● PROBLEM:
In how many lines of the listing does the string "piezoPin" appear? Give only the number.
[SOURCE RECORDS]
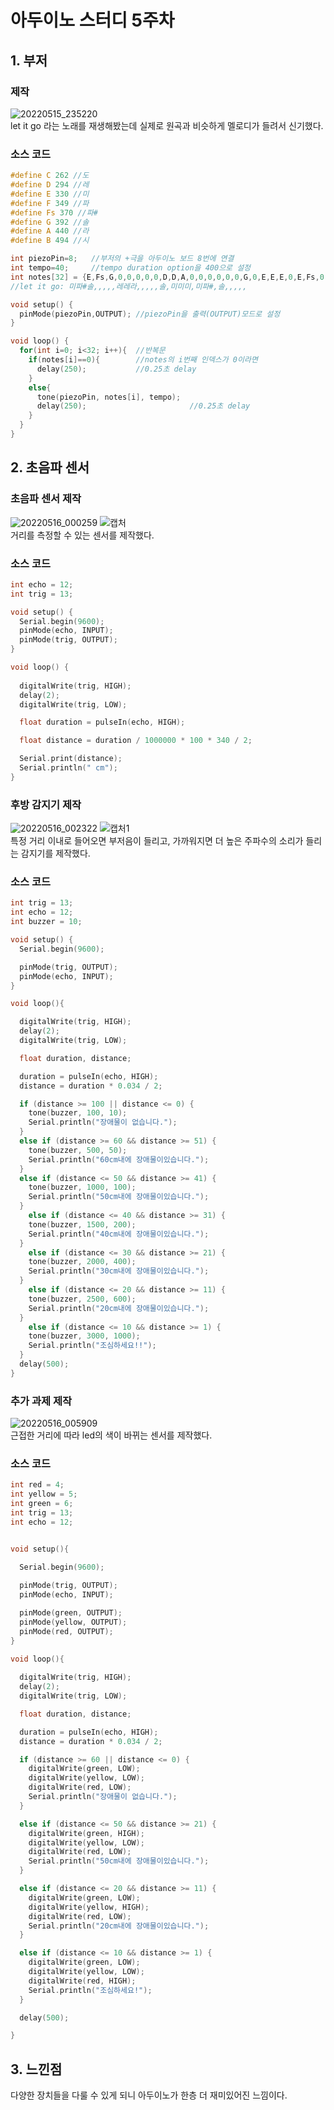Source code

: # 아두이노 스터디 5주차
## 1. 부저
### 제작
![20220515_235220](https://user-images.githubusercontent.com/101804119/168482365-b0fcbee1-dc20-4b7b-95ad-60a75a85b5c1.jpg)   
let it go 라는 노래를 재생해봤는데 실제로 원곡과 비슷하게 멜로디가 들려서 신기했다.
### 소스 코드
```c
#define C 262 //도
#define D 294 //레
#define E 330 //미
#define F 349 //파
#define Fs 370 //파#
#define G 392 //솔
#define A 440 //라
#define B 494 //시

int piezoPin=8;   //부저의 +극을 아두이노 보드 8번에 연결
int tempo=40;     //tempo duration option을 400으로 설정
int notes[32] = {E,Fs,G,0,0,0,0,0,D,D,A,0,0,0,0,0,0,G,0,E,E,E,0,E,Fs,0,G,0,0,0,0,0};
//let it go: 미파#솔,,,,,레레라,,,,,솔,미미미,미파#,솔,,,,,

void setup() {
  pinMode(piezoPin,OUTPUT); //piezoPin을 출력(OUTPUT)모드로 설정
}

void loop() {
  for(int i=0; i<32; i++){  //반복문
    if(notes[i]==0){        //notes의 i번째 인덱스가 0이라면
      delay(250);           //0.25초 delay
    }
    else{
      tone(piezoPin, notes[i], tempo);
      delay(250);                       //0.25초 delay
    }
  }
}
```

## 2. 초음파 센서
### 초음파 센서 제작
![20220516_000259](https://user-images.githubusercontent.com/101804119/168482374-d02295c7-9ac3-4292-88aa-38e52ebea1d4.jpg)
![캡처](https://user-images.githubusercontent.com/101804119/168482384-b8c967ad-4c12-4b9c-9981-35eb55aacf52.PNG)   
거리를 측정할 수 있는 센서를 제작했다.
### 소스 코드
```c
int echo = 12;
int trig = 13;

void setup() {
  Serial.begin(9600);
  pinMode(echo, INPUT);
  pinMode(trig, OUTPUT);
}

void loop() {
  
  digitalWrite(trig, HIGH);
  delay(2);
  digitalWrite(trig, LOW);

  float duration = pulseIn(echo, HIGH);

  float distance = duration / 1000000 * 100 * 340 / 2;

  Serial.print(distance);
  Serial.println(" cm");
}
```
### 후방 감지기 제작
![20220516_002322](https://user-images.githubusercontent.com/101804119/168482432-ae7f5d9d-4ff4-4523-821f-e1e91da834ce.jpg)
![캡처1](https://user-images.githubusercontent.com/101804119/168482433-dea7be9c-907f-4e05-8fab-8570971ef01a.PNG)   
특정 거리 이내로 들어오면 부저음이 들리고, 가까워지면 더 높은 주파수의 소리가 들리는 감지기를 제작했다.
### 소스 코드
```c
int trig = 13;
int echo = 12;
int buzzer = 10;

void setup() {
  Serial.begin(9600);

  pinMode(trig, OUTPUT);
  pinMode(echo, INPUT);
}

void loop(){

  digitalWrite(trig, HIGH);
  delay(2);
  digitalWrite(trig, LOW);

  float duration, distance;

  duration = pulseIn(echo, HIGH);
  distance = duration * 0.034 / 2;

  if (distance >= 100 || distance <= 0) {
    tone(buzzer, 100, 10);
    Serial.println("장애물이 없습니다.");
  }
  else if (distance >= 60 && distance >= 51) {
    tone(buzzer, 500, 50);
    Serial.println("60cm내에 장애물이있습니다.");
  }
  else if (distance <= 50 && distance >= 41) {
    tone(buzzer, 1000, 100);
    Serial.println("50cm내에 장애물이있습니다.");
  }
    else if (distance <= 40 && distance >= 31) {
    tone(buzzer, 1500, 200);
    Serial.println("40cm내에 장애물이있습니다.");
  }
    else if (distance <= 30 && distance >= 21) {
    tone(buzzer, 2000, 400);
    Serial.println("30cm내에 장애물이있습니다.");
  }
    else if (distance <= 20 && distance >= 11) {
    tone(buzzer, 2500, 600);
    Serial.println("20cm내에 장애물이있습니다.");
  }
    else if (distance <= 10 && distance >= 1) {
    tone(buzzer, 3000, 1000);
    Serial.println("조심하세요!!");
  }
  delay(500);
}
```

### 추가 과제 제작
![20220516_005909](https://user-images.githubusercontent.com/101804119/168482456-21a6a36e-11f5-4560-a197-1b1efdc3d36b.gif)   
근접한 거리에 따라 led의 색이 바뀌는 센서를 제작했다.
### 소스 코드
```c
int red = 4;
int yellow = 5;
int green = 6;
int trig = 13;
int echo = 12;


void setup(){

  Serial.begin(9600);
  
  pinMode(trig, OUTPUT);
  pinMode(echo, INPUT);

  pinMode(green, OUTPUT);
  pinMode(yellow, OUTPUT);
  pinMode(red, OUTPUT);
}

void loop(){
  
  digitalWrite(trig, HIGH);
  delay(2);
  digitalWrite(trig, LOW);

  float duration, distance;

  duration = pulseIn(echo, HIGH);
  distance = duration * 0.034 / 2;

  if (distance >= 60 || distance <= 0) {
    digitalWrite(green, LOW); 
    digitalWrite(yellow, LOW);
    digitalWrite(red, LOW);
    Serial.println("장애물이 없습니다.");
  }

  else if (distance <= 50 && distance >= 21) {
    digitalWrite(green, HIGH); 
    digitalWrite(yellow, LOW);
    digitalWrite(red, LOW);
    Serial.println("50cm내에 장애물이있습니다.");
  }

  else if (distance <= 20 && distance >= 11) {
    digitalWrite(green, LOW); 
    digitalWrite(yellow, HIGH);
    digitalWrite(red, LOW);
    Serial.println("20cm내에 장애물이있습니다.");
  }

  else if (distance <= 10 && distance >= 1) {
    digitalWrite(green, LOW); 
    digitalWrite(yellow, LOW);
    digitalWrite(red, HIGH);
    Serial.println("조심하세요!");
  }

  delay(500);

}
```

## 3. 느낀점
다양한 장치들을 다룰 수 있게 되니 아두이노가 한층 더 재미있어진 느낌이다.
[/SOURCE RECORDS]
● RESPONSE BELOW:
3